Regression is one of the most **useful statistical methods**. It is used in **many different fields**, including economics, marketing, and psychology. It can be applied to almost any dataset, providing you have adequate variables to represent your data.

Regression uses the least-squares regression line to find the *best fit line* for your data. The least-*squares regression line minimizes* the sum of the squares of the errors (residuals) between the observed values and those predicted by the line.

What are errors, residuals, and why do we want the sum of them to be zero? Errors are simply the difference between an observed value and its corresponding predicted value on the line. Residuals are simply the average of these errors over all observed values. We want the sum of these residuals to be zero because it would mean that all observations were located on the line, which would indicate that your model is accurate.

## Equivalent to zero

When the least-squares regression line is calculated, the algorithm finds a line that best fits the data points on the graph.

The algorithm finds a line that passes through as **many data points** as possible and has the lowest variance of difference from the actual values.

What does that mean?

A best-fitting line has the least amount of error between what it predicts and what the truth is.
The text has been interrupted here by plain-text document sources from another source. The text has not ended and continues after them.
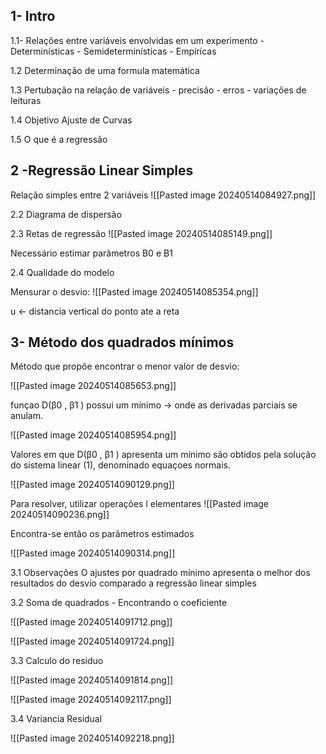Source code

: 
## 1- Intro

1.1- Relações entre variáveis envolvidas em um experimento
	 - Determinísticas
	 - Semideterminísticas
	 - Empíricas

1.2 Determinação de uma formula matemática

1.3 Pertubação na relação de variáveis
	- precisão
	- erros
	- variações de leituras

1.4 Objetivo Ajuste de Curvas

1.5 O que é a regressão



## 2 -Regressão Linear Simples

Relação simples entre 2 variáveis
![[Pasted image 20240514084927.png]]

2.2 Diagrama de dispersão

2.3 Retas de regressão 
![[Pasted image 20240514085149.png]]

Necessário estimar parâmetros B0 e B1

2.4 Qualidade do modelo

Mensurar o desvio:
![[Pasted image 20240514085354.png]]

u <- distancia vertical do ponto ate a reta


## 3- Método dos quadrados mínimos

Método que propõe encontrar o menor valor de desvio:

![[Pasted image 20240514085653.png]]

funçao D(β0 , β1 ) possui um mínimo -> onde as derivadas parciais se anulam.

![[Pasted image 20240514085954.png]]

Valores em que D(β0 , β1 ) apresenta um mínimo são obtidos pela solução do sistema linear (1), denominado equaçoes normais.

![[Pasted image 20240514090129.png]]

Para resolver, utilizar operações l elementares
![[Pasted image 20240514090236.png]]

Encontra-se então os parâmetros estimados

![[Pasted image 20240514090314.png]]


3.1 Observações
O ajustes por quadrado mínimo apresenta o melhor dos resultados do desvio comparado a regressão linear simples


3.2 Soma de quadrados - Encontrando o coeficiente


![[Pasted image 20240514091712.png]]

![[Pasted image 20240514091724.png]]

3.3 Calculo do residuo

![[Pasted image 20240514091814.png]]

![[Pasted image 20240514092117.png]]

3.4 Variancia Residual

![[Pasted image 20240514092218.png]]

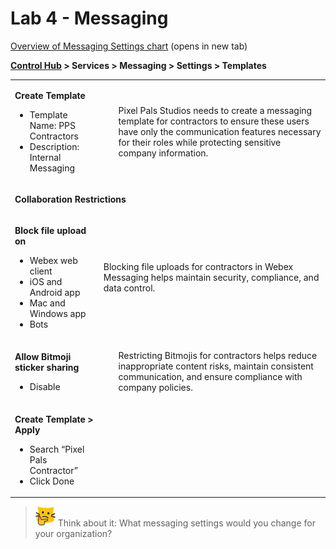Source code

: # Lab 4 - Messaging
<a href="https://webexcc-sa.github.io/LAB-1111//SettingsImages/MessagingTable.jpg" target="blank">Overview of Messaging Settings chart</a> (opens in new tab) 

**<a href="http://admin.webex.com/" target="_blank">Control Hub</a> > Services > Messaging > Settings > Templates**

<table><tbody><tr><td><p><strong>Create Template</strong></p><ul><li>Template Name: PPS Contractors</li><li>Description: Internal Messaging</li></ul></td><td><ul>Pixel Pals Studios needs to create a messaging template for contractors to ensure these users have only the communication features necessary for their roles while protecting sensitive company information.</ul></td></tr>
<tr><td colspan="2"><p><strong>Collaboration Restrictions</strong></p></td></tr><tr><td><p><strong>Block file upload on</strong></p><ul><li>Webex web client</li><li>iOS and Android app</li><li>Mac and Windows app</li><li>Bots</li></ul></td><td><p>Blocking file uploads for contractors in Webex Messaging helps maintain security, compliance, and data control.</p></td></tr><tr><td><p><strong>Allow Bitmoji sticker sharing</strong></p><ul><li>Disable</li></ul></td><td><ul>Restricting Bitmojis for contractors helps reduce inappropriate content risks, maintain consistent communication, and ensure compliance with company policies.</ul></td></tr><tr><td><p><strong>Create Template &gt; Apply</strong></p><ul><li>Search “Pixel Pals Contractor”</li><li>Click Done</li></ul></td><td></td></tr></tbody></table>

>![Think About It](template_assets/thinkingcat.png) Think about it: What messaging settings would you change for your organization?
For example, a line that predicted income as $0 would have a *large error – someone making* $100,**000 per year would** be told they earn $0!

The variance of difference is how **much individual data points differ** from their corresponding predicted value. For example, if all people with income

## Maximally spread out

A ** linear regression model assumes** that the dependent variable (y-axis) is a

*linear function*of the independent variables (x-axis).

You can imagine this as fitting a line through as many points on the graph as possible. The line should pass through as many points on the graph as possible while being as straight as possible.

The more curved the line, the less fit it is to the data. A straight line is most fit to the data.

How can we determine if a linear regression model is good or not? The answer lies in the residuals, which are simply the difference between an observation’s y-value and the predicted y-value corresponding to a given x-value.

## Dependent on the Y value

Residuals are the differences between the **observed dependent variable values** and the

**predicted dependent variable values based**on the independent variables.

As mentioned before, in least-squares regression, the *predicted value* for the dependent variable is found by fitting a line to all of the data points.

So, in other words, a regression line is found by calculating the y-values for all x-values. This line is what predicts the y-value for any x-value.

The residuals are just the differences between these two numbers. More simply put, residuals are what remains when you take an observed y-value and predict an x-value that matches it.

The thing that should be dependent on the y-value is that there should be less of them when there are more accurate predictions.

## Independent of the X values

A residual is the difference between a data point’s value and the value predicted by the **regression line**. For example, if a data point has a y-value of 3 and the *regression line predicts* a y-value of 2, then the residual is 1.

Because we are trying to fit a line to our data, all residuals should be zero. A common way to check for this is to see if all the x-values are equal (are independent) of each other. If they are not, then your model may have an issue.

The best way to understand this concept is through an example. Let’s say we have **three data points**: 1, 2, and 3. If we were trying to fit a **linear regression model**, then 1=2=3=0. Therefore, all x-values are independent of each other.

## The Y values should be close to the X values

A good way to check if your regression line is correct is to see if the y values are close to the x values.

By x values, we mean the value that goes into the equation for the regression line. In this case, it is the weight of the fish. By y values, we mean the value that comes out of the equation for the regression line. In this case, it is the length of the fish.

If all x values were equal (say 1 kg), then all y ** values would also** be equal (say 1 m). In that case, your regression line would be Y=1, and every fish would have a length of 1 m, no matter what its weight was.

If all x values were equal (say 1 kg), then all y values would also be equal (say 1 m). In that case, your regression line would be Y=1, and every fish would have a length of 1 m, no matter what its weight was.